(Source data)
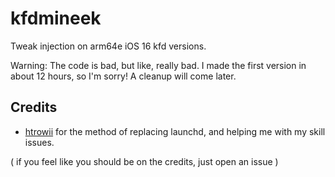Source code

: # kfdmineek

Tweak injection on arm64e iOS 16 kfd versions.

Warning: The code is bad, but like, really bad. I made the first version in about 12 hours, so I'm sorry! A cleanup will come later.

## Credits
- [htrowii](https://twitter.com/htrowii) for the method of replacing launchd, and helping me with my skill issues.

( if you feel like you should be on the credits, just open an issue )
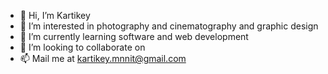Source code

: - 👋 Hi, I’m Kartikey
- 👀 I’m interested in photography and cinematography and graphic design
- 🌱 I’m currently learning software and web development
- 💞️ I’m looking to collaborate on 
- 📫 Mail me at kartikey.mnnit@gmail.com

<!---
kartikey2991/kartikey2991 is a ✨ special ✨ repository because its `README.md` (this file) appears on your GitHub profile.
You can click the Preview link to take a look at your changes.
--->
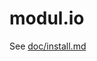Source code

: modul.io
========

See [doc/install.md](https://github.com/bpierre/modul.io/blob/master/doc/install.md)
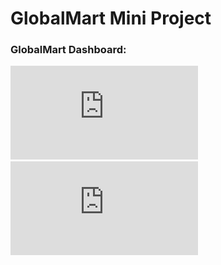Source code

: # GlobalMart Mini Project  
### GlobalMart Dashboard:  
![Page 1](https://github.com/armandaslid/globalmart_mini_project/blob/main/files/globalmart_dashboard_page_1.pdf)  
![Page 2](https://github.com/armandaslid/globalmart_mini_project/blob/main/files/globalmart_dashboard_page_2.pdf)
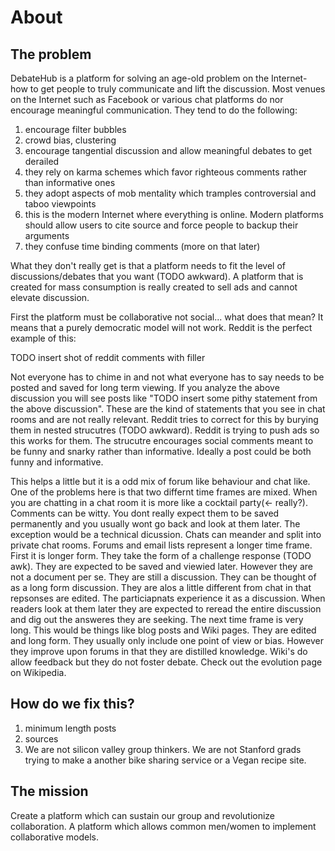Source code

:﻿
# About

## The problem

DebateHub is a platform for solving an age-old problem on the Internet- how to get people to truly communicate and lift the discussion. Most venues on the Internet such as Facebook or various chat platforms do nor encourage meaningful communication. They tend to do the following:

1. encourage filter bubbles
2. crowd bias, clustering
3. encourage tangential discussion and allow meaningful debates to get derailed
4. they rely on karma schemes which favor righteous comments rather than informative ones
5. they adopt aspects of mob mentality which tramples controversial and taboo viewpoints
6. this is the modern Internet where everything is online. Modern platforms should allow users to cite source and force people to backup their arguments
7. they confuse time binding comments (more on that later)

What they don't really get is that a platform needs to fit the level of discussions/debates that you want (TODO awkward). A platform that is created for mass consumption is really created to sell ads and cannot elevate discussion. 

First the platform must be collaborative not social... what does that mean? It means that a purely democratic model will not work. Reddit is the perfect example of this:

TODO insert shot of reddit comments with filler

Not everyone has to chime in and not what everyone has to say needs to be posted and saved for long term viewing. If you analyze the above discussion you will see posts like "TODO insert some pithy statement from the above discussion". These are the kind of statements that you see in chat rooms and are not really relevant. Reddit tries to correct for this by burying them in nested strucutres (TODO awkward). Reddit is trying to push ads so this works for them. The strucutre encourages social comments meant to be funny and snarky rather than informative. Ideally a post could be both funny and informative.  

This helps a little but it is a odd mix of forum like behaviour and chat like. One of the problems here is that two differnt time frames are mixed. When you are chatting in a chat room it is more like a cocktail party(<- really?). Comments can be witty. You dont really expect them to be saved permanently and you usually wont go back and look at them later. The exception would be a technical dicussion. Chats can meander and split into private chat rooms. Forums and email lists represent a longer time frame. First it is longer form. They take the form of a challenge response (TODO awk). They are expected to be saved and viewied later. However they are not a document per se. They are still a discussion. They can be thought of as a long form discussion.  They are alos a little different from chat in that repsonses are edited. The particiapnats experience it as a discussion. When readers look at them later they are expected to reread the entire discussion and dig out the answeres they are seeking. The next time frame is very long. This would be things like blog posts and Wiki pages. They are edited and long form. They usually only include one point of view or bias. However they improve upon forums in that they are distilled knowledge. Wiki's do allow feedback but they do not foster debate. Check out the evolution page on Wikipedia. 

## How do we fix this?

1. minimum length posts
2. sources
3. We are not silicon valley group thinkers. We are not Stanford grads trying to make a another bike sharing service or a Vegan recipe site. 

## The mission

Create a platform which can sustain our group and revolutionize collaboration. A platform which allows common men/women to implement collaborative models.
(End Source data)
(Source data)
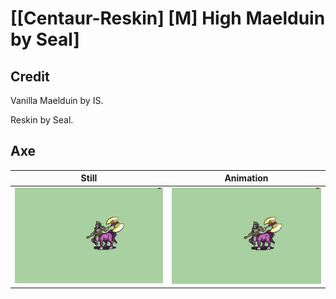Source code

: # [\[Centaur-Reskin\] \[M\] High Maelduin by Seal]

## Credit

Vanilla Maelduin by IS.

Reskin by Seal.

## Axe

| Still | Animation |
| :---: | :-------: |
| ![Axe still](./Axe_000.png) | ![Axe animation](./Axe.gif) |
(End Source data)
(Source data)
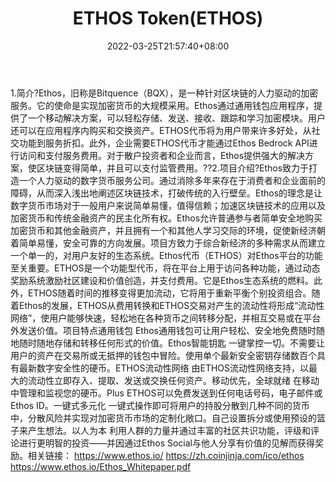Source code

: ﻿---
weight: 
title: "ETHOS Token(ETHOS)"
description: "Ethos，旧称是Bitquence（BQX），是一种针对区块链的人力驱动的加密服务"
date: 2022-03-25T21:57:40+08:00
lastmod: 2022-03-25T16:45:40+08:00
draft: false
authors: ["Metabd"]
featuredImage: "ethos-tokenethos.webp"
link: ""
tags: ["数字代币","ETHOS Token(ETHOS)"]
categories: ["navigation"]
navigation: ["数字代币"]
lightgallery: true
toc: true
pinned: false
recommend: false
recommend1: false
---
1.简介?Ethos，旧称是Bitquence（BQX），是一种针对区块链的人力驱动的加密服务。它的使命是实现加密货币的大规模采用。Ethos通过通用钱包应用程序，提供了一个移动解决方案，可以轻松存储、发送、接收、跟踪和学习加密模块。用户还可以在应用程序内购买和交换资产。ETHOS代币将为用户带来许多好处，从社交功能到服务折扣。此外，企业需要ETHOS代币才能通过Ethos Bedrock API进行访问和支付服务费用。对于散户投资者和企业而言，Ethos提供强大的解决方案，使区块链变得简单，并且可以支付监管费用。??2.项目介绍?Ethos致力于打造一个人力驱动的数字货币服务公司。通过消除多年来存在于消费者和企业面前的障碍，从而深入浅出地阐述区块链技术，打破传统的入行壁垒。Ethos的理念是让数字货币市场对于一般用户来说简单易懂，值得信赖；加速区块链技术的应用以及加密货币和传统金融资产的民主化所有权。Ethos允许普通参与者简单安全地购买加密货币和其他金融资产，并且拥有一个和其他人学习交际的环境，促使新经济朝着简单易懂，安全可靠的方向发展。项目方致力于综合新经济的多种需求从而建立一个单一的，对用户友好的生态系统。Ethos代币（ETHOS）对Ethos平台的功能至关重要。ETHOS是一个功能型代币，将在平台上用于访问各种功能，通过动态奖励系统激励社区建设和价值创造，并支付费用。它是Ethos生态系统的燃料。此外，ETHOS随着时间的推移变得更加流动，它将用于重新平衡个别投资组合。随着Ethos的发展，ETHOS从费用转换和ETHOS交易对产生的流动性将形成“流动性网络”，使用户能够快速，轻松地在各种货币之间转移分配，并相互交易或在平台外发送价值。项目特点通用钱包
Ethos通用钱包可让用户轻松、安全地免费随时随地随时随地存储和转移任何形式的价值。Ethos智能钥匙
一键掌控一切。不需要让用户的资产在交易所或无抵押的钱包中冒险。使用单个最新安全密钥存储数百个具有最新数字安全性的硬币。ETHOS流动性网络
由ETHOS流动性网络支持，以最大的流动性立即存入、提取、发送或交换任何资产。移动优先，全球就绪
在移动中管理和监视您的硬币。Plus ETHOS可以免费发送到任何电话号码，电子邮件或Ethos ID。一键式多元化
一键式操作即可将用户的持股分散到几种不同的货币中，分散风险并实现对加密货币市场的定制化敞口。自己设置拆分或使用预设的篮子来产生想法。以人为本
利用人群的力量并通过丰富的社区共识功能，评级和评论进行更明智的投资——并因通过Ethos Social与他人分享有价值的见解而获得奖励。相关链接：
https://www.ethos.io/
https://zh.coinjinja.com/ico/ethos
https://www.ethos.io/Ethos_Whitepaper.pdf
(End Source data)
Search the data for "旧称是Bitquence". Copy each line that has it.

» Problem solution:
description: "Ethos，旧称是Bitquence（BQX），是一种针对区块链的人力驱动的加密服务"
1.简介?Ethos，旧称是Bitquence（BQX），是一种针对区块链的人力驱动的加密服务。它的使命是实现加密货币的大规模采用。Ethos通过通用钱包应用程序，提供了一个移动解决方案，可以轻松存储、发送、接收、跟踪和学习加密模块。用户还可以在应用程序内购买和交换资产。ETHOS代币将为用户带来许多好处，从社交功能到服务折扣。此外，企业需要ETHOS代币才能通过Ethos Bedrock API进行访问和支付服务费用。对于散户投资者和企业而言，Ethos提供强大的解决方案，使区块链变得简单，并且可以支付监管费用。??2.项目介绍?Ethos致力于打造一个人力驱动的数字货币服务公司。通过消除多年来存在于消费者和企业面前的障碍，从而深入浅出地阐述区块链技术，打破传统的入行壁垒。Ethos的理念是让数字货币市场对于一般用户来说简单易懂，值得信赖；加速区块链技术的应用以及加密货币和传统金融资产的民主化所有权。Ethos允许普通参与者简单安全地购买加密货币和其他金融资产，并且拥有一个和其他人学习交际的环境，促使新经济朝着简单易懂，安全可靠的方向发展。项目方致力于综合新经济的多种需求从而建立一个单一的，对用户友好的生态系统。Ethos代币（ETHOS）对Ethos平台的功能至关重要。ETHOS是一个功能型代币，将在平台上用于访问各种功能，通过动态奖励系统激励社区建设和价值创造，并支付费用。它是Ethos生态系统的燃料。此外，ETHOS随着时间的推移变得更加流动，它将用于重新平衡个别投资组合。随着Ethos的发展，ETHOS从费用转换和ETHOS交易对产生的流动性将形成“流动性网络”，使用户能够快速，轻松地在各种货币之间转移分配，并相互交易或在平台外发送价值。项目特点通用钱包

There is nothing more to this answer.